=== Work instruction ===
Tally the lines in the records underneath that contain the string "currently", and state the figure by itself.

=== Given data ===
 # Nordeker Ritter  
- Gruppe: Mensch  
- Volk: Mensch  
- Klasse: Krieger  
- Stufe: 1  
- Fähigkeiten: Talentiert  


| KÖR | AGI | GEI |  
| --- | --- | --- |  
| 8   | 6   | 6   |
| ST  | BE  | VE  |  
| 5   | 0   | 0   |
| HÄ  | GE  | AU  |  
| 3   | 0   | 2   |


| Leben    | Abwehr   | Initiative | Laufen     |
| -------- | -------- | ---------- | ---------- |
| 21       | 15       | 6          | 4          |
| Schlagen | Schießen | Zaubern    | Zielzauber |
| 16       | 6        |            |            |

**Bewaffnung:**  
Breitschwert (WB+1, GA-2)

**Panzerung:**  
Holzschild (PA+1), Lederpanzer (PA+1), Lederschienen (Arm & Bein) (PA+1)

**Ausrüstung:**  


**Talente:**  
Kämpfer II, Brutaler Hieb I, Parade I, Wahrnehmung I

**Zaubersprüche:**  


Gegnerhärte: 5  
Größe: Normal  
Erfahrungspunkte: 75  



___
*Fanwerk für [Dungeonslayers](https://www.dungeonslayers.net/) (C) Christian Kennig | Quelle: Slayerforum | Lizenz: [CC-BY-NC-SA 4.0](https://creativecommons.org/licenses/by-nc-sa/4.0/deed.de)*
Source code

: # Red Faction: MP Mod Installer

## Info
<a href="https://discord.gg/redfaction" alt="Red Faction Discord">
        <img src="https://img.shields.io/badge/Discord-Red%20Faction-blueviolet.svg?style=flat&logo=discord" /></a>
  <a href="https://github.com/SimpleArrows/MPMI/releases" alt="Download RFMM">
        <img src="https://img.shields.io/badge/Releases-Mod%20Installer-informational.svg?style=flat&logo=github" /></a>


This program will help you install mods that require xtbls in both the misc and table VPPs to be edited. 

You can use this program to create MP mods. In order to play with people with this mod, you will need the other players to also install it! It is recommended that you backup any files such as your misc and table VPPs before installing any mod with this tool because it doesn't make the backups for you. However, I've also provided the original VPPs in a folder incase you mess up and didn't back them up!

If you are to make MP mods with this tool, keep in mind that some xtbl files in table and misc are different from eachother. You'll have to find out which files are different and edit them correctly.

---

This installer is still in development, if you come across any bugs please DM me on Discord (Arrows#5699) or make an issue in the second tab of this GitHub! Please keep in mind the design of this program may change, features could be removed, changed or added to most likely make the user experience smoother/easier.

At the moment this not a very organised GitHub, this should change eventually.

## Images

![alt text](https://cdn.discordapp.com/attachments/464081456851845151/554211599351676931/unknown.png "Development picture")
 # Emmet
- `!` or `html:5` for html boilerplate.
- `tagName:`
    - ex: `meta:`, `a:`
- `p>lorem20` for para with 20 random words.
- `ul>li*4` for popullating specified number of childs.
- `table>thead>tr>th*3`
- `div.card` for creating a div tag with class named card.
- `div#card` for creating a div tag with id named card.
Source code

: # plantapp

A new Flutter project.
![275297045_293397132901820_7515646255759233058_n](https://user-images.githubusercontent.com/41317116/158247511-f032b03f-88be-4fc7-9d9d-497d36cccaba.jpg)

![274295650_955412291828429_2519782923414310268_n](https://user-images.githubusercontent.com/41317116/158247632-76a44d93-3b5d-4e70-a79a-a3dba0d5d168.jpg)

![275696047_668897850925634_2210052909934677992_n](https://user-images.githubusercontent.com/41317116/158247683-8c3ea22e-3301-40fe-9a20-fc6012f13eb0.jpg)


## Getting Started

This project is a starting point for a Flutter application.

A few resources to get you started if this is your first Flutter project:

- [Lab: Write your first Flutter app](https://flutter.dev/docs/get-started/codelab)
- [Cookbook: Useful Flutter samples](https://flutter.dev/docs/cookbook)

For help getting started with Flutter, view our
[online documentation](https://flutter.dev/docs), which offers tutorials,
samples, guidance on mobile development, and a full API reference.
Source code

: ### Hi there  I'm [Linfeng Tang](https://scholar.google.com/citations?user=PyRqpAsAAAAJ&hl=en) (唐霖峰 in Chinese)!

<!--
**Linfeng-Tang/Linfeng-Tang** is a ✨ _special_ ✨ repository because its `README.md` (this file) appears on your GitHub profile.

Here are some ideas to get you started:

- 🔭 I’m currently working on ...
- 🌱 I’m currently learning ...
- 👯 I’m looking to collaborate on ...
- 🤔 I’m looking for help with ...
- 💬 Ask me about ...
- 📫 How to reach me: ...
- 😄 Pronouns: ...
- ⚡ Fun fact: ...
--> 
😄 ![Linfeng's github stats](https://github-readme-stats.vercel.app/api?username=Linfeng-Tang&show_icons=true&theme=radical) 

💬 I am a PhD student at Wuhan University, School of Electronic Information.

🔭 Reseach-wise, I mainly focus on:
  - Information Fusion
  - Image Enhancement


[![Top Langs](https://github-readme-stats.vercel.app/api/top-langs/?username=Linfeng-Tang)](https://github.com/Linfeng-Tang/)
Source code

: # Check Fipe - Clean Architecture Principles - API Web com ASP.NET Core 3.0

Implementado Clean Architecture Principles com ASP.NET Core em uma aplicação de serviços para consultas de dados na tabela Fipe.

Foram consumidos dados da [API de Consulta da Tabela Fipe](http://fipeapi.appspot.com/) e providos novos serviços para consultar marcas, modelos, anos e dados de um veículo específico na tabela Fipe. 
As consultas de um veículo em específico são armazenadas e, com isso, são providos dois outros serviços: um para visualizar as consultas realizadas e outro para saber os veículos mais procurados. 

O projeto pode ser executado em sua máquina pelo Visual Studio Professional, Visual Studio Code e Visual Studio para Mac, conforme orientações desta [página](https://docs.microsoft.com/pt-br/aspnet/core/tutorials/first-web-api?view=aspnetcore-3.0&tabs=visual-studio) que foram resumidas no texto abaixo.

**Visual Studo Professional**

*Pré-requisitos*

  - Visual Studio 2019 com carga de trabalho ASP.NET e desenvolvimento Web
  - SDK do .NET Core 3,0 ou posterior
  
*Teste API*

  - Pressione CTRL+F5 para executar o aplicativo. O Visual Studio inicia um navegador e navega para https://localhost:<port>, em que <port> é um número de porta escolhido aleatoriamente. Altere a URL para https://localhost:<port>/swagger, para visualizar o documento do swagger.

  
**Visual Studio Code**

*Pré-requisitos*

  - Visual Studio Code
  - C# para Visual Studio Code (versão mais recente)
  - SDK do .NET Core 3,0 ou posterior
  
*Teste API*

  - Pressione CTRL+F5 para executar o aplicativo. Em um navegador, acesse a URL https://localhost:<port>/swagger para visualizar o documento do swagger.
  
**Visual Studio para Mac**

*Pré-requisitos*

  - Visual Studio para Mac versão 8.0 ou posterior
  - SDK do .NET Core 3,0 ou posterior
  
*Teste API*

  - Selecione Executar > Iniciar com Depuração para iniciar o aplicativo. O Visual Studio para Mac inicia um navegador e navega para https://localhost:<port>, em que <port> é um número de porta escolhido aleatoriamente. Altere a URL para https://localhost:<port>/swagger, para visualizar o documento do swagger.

--

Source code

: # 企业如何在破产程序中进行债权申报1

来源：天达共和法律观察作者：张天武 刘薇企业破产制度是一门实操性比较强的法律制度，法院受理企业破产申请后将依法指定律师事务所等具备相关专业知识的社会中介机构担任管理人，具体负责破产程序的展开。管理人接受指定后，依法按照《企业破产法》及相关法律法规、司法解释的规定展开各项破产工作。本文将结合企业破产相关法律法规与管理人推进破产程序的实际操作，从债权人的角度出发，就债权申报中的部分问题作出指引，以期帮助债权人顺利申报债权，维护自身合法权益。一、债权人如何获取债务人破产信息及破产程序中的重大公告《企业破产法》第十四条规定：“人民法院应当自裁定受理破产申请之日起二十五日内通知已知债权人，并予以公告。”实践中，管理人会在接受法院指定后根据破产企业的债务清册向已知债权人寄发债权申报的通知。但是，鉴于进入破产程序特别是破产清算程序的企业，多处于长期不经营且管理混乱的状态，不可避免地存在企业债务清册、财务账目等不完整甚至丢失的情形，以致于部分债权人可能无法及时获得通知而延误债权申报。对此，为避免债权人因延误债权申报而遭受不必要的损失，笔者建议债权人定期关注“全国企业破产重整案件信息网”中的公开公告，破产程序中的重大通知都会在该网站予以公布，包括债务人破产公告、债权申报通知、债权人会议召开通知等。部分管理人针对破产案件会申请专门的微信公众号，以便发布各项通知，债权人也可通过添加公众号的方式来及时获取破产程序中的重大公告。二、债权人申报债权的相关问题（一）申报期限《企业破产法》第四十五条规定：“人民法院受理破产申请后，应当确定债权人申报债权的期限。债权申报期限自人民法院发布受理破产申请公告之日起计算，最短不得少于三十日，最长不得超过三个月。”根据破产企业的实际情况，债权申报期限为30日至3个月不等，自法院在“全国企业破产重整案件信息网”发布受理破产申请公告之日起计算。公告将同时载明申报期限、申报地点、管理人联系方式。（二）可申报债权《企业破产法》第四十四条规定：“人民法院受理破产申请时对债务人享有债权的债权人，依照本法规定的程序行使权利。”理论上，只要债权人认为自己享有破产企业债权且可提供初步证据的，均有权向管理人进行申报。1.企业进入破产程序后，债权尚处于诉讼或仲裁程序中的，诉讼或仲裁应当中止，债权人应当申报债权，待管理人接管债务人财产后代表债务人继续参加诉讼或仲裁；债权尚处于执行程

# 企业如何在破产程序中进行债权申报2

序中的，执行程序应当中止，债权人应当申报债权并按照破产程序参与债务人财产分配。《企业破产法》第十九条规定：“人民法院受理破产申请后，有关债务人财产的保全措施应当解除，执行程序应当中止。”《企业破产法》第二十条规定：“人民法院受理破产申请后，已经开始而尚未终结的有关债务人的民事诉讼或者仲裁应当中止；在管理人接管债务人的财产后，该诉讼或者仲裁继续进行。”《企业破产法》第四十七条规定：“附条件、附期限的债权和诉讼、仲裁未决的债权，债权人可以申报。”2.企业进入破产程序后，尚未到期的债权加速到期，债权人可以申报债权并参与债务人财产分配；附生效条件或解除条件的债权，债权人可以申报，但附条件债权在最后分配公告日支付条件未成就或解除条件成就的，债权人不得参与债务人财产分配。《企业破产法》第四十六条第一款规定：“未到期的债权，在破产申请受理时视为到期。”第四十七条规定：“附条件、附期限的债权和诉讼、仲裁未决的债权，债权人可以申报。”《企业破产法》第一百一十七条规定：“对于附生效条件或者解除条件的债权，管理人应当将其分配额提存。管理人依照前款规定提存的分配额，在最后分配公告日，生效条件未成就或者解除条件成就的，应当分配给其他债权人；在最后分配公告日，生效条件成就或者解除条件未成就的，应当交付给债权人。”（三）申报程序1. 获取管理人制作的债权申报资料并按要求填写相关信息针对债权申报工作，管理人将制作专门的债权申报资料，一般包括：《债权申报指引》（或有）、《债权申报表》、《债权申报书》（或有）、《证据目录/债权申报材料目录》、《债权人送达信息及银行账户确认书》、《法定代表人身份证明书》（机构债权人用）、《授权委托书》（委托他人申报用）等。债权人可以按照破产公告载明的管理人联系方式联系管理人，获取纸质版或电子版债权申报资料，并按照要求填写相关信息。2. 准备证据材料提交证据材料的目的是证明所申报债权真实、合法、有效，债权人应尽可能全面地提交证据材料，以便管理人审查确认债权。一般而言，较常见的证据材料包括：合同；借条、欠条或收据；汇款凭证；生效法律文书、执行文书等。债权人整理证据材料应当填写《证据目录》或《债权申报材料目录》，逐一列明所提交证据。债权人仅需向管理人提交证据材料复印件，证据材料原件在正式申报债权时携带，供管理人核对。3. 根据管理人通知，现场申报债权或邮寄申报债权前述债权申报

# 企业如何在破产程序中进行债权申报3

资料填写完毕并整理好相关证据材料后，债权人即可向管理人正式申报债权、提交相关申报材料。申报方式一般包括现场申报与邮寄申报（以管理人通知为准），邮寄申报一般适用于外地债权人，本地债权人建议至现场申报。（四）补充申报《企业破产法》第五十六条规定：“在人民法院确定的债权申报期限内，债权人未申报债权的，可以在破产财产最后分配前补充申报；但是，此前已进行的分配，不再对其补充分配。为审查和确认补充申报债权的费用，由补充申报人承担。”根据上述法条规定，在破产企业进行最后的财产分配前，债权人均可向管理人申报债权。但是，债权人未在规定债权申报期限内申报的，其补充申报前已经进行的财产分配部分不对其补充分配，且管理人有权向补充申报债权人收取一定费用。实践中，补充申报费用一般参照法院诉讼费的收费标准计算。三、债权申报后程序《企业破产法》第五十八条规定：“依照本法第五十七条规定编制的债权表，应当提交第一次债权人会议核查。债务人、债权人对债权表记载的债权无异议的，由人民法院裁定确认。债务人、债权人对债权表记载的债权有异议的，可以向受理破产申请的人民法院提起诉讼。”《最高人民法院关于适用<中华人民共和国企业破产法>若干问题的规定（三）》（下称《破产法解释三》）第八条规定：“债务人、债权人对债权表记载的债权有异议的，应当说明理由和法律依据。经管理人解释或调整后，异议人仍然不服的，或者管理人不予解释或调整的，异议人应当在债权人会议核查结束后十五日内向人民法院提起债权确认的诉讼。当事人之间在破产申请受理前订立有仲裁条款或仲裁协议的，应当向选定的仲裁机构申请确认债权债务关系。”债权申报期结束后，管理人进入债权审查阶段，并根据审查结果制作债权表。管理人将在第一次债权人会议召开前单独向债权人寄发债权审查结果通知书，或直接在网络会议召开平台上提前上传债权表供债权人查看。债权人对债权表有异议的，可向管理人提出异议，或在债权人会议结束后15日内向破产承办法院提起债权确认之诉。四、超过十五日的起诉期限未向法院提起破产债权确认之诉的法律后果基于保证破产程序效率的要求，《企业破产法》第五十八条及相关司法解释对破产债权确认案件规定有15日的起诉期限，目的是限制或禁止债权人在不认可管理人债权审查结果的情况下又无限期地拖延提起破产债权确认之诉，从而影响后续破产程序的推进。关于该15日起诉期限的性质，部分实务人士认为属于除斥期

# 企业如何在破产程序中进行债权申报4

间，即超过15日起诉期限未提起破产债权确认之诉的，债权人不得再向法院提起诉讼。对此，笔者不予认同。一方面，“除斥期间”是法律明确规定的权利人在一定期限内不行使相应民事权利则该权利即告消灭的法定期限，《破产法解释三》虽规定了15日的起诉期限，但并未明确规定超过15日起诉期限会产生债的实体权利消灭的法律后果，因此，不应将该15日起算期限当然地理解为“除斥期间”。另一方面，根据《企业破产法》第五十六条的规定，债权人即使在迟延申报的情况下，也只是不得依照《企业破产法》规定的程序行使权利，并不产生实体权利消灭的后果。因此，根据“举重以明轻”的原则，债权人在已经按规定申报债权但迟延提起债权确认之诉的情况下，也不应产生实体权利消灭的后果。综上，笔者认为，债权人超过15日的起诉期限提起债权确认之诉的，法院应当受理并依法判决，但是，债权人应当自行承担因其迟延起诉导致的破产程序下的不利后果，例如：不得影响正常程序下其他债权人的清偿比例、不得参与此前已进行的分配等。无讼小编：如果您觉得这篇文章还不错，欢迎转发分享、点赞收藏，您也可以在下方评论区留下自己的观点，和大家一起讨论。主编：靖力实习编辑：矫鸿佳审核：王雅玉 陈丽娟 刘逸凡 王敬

---

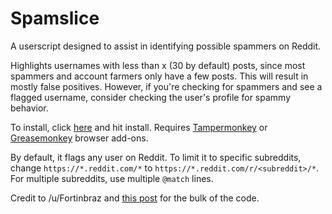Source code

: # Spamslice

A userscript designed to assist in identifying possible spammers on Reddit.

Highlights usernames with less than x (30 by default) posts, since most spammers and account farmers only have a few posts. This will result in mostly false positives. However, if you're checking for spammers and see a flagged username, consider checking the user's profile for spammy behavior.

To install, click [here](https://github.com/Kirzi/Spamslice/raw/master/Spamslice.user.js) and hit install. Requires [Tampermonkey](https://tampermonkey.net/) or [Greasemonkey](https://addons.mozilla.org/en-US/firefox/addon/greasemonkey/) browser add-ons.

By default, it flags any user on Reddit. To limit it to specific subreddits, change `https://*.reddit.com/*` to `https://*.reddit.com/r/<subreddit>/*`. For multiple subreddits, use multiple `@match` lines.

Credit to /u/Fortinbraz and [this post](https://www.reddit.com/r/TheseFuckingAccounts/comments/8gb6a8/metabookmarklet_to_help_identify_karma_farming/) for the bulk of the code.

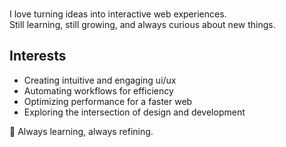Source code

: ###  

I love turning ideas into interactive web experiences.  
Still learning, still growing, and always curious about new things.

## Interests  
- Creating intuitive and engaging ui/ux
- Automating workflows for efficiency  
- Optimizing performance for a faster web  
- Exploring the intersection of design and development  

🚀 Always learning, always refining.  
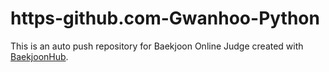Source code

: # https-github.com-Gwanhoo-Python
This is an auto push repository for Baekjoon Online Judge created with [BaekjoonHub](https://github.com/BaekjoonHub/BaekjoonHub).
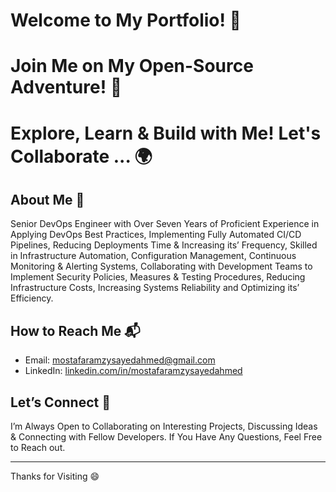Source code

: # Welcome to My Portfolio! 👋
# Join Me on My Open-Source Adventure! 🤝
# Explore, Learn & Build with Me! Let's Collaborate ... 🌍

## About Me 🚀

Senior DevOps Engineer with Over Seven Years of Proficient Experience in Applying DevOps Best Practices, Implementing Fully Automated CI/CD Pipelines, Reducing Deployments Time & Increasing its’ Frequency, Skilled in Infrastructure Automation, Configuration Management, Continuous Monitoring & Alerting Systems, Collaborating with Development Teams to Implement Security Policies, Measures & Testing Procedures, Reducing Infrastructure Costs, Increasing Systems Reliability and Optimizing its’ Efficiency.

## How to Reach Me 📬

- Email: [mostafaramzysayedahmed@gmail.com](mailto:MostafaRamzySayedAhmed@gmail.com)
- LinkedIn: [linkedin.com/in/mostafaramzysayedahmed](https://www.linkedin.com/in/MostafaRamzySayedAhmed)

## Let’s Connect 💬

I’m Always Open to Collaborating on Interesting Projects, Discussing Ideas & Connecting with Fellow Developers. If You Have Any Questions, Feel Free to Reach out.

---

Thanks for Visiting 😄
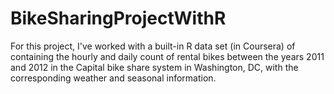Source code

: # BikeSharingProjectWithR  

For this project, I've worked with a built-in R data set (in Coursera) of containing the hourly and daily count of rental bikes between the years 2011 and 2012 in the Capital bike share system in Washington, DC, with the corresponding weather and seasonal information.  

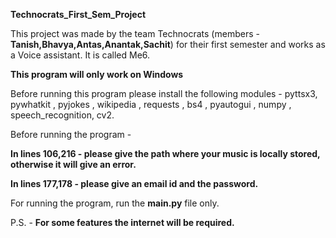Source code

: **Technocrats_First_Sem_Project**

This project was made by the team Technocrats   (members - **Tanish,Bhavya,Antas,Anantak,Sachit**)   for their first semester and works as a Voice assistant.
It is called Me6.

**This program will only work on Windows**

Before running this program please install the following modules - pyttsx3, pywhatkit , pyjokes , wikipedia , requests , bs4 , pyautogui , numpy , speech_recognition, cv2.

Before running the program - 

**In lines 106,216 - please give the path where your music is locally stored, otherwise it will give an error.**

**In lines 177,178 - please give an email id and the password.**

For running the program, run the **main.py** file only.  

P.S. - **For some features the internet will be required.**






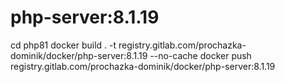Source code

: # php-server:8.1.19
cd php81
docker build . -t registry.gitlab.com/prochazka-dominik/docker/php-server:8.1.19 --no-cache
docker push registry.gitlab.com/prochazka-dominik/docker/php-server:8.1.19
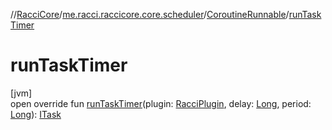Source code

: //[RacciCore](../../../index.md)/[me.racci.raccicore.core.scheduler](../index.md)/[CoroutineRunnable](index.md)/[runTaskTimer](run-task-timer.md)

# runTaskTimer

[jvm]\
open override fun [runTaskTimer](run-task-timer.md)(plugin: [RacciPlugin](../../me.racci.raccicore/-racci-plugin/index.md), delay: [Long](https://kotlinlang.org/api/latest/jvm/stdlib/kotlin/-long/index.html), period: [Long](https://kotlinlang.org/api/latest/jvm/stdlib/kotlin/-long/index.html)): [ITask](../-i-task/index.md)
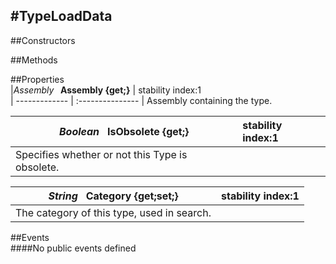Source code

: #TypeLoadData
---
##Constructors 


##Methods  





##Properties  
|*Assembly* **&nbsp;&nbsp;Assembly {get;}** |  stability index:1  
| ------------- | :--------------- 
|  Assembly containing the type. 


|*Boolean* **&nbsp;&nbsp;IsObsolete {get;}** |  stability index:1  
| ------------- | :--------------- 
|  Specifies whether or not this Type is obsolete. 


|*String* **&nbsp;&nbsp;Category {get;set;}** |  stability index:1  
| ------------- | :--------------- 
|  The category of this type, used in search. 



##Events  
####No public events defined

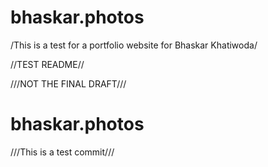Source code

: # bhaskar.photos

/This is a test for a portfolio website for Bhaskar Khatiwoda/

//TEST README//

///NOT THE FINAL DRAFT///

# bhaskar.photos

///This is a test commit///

=== Response to this exercise ===
2